Posted on 4/2/16 at 5:16 pm to
Posted by Cs
Member since Aug 2008
10552 posts
Posted on 4/2/16 at 5:16 pm to
quote:

Yep. AI diagnosis is a discussion people have ignored for far too long.


Physicians are being targeted from numerous positions - mid-levels that want increasing autonomy and will accept less money; heuristic AI systems that can diagnose far more quickly and efficiently than a physician, and can access 100% of all medical knowledge at all times, and can seamlessly implement new data into novel medical contexts; and the inevitably of a single payer system, which will mean that physicians will subsist monetarily on medicaid and medicare payments.

The salaries will take an irrevocable nosedive in the near future before the position is ultimately diluted into more of a passive overseer of the clinic.
Posted by MrSpock
Member since Sep 2015
4529 posts
Posted on 4/2/16 at 5:21 pm to
quote:

Physicians are being targeted from numerous positions - mid-levels that want increasing autonomy and will accept less money; heuristic AI systems that can diagnose far more quickly and efficiently than a physician, and can access 100% of all medical knowledge at all times, and can seamlessly implement new data into novel medical contexts; and the inevitably of a single payer system, which will mean that physicians will subsist monetarily on medicaid and medicare payments.
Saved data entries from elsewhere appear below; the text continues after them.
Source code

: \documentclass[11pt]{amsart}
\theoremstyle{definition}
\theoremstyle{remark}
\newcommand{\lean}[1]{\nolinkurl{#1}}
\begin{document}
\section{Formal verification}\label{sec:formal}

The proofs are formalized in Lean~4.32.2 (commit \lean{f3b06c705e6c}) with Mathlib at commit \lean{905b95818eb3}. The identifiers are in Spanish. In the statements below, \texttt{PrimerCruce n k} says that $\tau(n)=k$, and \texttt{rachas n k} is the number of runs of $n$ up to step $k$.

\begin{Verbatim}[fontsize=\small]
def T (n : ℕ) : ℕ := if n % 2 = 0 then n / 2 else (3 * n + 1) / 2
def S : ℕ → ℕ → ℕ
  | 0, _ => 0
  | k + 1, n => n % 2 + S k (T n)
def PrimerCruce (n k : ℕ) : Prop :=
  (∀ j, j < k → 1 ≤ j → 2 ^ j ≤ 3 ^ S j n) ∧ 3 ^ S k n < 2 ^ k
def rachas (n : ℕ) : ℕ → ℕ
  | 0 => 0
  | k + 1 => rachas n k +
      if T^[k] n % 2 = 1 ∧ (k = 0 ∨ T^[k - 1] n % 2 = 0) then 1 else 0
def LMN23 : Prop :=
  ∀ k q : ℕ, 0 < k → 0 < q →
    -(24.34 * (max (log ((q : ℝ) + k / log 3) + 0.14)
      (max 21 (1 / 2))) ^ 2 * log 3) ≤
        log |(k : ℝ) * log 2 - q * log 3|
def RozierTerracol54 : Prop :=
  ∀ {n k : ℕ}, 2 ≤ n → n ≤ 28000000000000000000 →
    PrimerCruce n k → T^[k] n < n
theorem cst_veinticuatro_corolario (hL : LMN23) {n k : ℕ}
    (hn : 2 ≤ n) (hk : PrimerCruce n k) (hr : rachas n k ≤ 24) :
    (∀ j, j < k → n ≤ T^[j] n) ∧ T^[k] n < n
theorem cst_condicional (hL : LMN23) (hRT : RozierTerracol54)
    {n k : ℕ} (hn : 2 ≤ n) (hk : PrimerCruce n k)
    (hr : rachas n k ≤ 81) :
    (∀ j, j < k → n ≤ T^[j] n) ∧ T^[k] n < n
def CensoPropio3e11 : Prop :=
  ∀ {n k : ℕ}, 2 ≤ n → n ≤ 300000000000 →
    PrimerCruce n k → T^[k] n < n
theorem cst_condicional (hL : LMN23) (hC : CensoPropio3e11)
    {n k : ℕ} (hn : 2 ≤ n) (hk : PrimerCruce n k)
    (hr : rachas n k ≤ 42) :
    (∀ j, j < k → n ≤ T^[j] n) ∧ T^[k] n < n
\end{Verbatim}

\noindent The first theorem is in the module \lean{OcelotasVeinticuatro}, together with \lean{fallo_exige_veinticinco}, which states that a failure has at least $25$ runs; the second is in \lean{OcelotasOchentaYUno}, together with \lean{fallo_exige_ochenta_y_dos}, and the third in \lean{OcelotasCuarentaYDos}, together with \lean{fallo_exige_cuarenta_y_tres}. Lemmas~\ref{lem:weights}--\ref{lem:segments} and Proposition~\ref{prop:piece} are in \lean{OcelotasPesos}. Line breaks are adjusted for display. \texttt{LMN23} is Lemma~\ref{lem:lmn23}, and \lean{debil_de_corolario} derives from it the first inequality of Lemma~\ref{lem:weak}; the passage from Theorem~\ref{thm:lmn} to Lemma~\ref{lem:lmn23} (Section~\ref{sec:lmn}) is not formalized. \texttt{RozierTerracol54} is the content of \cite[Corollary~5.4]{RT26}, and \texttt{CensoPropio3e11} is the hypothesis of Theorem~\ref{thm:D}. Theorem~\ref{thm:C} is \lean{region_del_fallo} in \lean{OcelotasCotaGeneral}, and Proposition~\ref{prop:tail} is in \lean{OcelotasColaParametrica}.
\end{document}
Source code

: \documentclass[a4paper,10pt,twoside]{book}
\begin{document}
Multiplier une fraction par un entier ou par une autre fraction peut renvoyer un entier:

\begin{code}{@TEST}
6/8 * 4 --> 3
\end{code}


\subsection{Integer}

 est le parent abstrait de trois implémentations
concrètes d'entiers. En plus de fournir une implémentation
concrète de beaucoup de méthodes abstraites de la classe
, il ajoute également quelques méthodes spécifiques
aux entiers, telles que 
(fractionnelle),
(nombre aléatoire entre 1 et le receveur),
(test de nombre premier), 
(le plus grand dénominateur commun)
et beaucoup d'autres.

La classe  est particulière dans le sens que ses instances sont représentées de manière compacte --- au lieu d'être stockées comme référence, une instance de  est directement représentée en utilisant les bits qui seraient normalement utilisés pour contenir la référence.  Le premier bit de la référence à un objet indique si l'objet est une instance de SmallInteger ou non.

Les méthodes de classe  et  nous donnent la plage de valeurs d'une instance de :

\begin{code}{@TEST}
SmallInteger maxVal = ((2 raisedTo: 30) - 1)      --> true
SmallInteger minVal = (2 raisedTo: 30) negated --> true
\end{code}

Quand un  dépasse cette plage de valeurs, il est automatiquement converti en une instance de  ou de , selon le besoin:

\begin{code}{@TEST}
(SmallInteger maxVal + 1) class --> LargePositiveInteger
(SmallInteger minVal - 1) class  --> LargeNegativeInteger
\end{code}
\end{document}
You know doctors fix shite too right?

They can barely get a robot to open a door without falling over . They aren't taking out complex pancreatic or brain masses any time soon.

Posted by NC_Tigah
Member since Sep 2003
125553 posts
Posted on 4/3/16 at 4:07 am to
quote:

AI systems that can diagnose far more quickly and efficiently than a physician, and can access 100% of all medical knowledge at all times, and can seamlessly implement new data into novel medical contexts
You're badly misinformed about production level AI capability and utility. Reality is current computer systems technology even struggles with something as basic as an EMR.
Posted by ThinePreparedAni
In a sea of cognitive dissonance
Member since Mar 2013
11216 posts
Posted on 4/3/16 at 9:34 am to
quote:

The salaries will take an irrevocable nosedive in the near future before the position is ultimately diluted into more of a passive overseer of the clinic.


I agree with you that the pace of technology is proceeding exponentially. AI is closer than most people realize because they think linearly, not exponentially (Kurzweil has written about this extensively).

I will make this point however. Most people, including this board associate heathcare with delivery of services/care rendered by a provider to the patient. It is easy to conclude that AI would do this better than a human. The main limitation to this thinking is that drivers of health and wellness are not service rendered by a provider, but mainly diet, movement, sleep, and stress management self directed by the patient. AI, like human providers, cannot fix that via medical services rendered...

Here is the vicious cycle we live in:

*note: this is describing how poor of a job we maintain health in the US. I would argue we treat disease /solve acute problems better than anyone (which is why people travel here for acute services). That distinction must be appreciated.

Typical person lives a life in total disregard for eating, sleeping and living. They motor along with the hope that the current healthcare model (acute interventions via procedures or chronic medications) will save them from decades of poor habits.

Typical person reaches breaking point and wonders why they have to take medications and why our technologically advanced services cannot "do better". They then overwhelm the medical infrastructure (leading to increasing access problems to provider when the irony is that they should have been looking to themselves to maintain their health) as providers continue to try to fix them within the current model (more meds, procedures). Just look around at that current failed experiment...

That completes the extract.